- **Brief**:
Wherever the word "Assistant" appears in the entries, copy the whole line.

- **Working data**:

'''

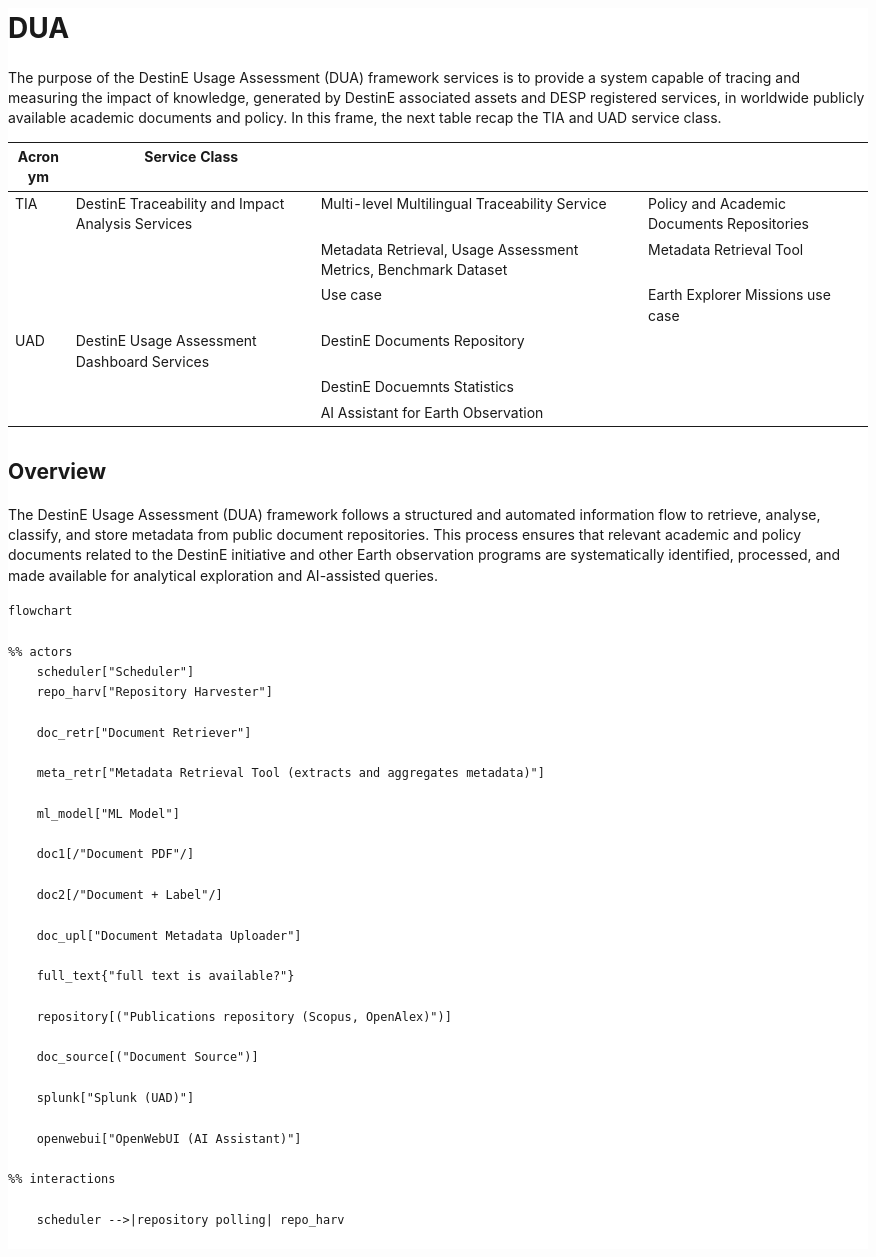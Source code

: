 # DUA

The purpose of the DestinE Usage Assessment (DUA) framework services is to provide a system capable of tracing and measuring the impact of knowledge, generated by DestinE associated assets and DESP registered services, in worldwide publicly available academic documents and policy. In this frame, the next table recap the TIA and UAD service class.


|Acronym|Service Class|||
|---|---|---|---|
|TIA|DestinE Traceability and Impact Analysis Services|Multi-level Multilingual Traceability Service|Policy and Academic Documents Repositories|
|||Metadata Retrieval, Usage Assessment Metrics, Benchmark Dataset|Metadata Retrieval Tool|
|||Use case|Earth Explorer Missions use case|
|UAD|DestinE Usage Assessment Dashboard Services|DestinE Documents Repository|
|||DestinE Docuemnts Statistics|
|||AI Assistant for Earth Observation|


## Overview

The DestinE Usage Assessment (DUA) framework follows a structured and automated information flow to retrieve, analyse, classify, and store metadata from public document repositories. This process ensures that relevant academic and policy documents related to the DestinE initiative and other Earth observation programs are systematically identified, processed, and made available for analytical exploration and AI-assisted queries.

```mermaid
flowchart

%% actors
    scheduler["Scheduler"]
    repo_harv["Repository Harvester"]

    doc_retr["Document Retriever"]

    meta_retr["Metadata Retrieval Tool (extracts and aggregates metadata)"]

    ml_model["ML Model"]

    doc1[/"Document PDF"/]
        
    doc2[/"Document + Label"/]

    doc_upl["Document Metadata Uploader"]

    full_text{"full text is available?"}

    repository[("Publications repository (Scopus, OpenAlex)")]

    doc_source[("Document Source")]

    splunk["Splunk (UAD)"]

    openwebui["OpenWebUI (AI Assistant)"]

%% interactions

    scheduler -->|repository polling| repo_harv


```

'''

- **Worked solution**:
|||AI Assistant for Earth Observation|
    openwebui["OpenWebUI (AI Assistant)"]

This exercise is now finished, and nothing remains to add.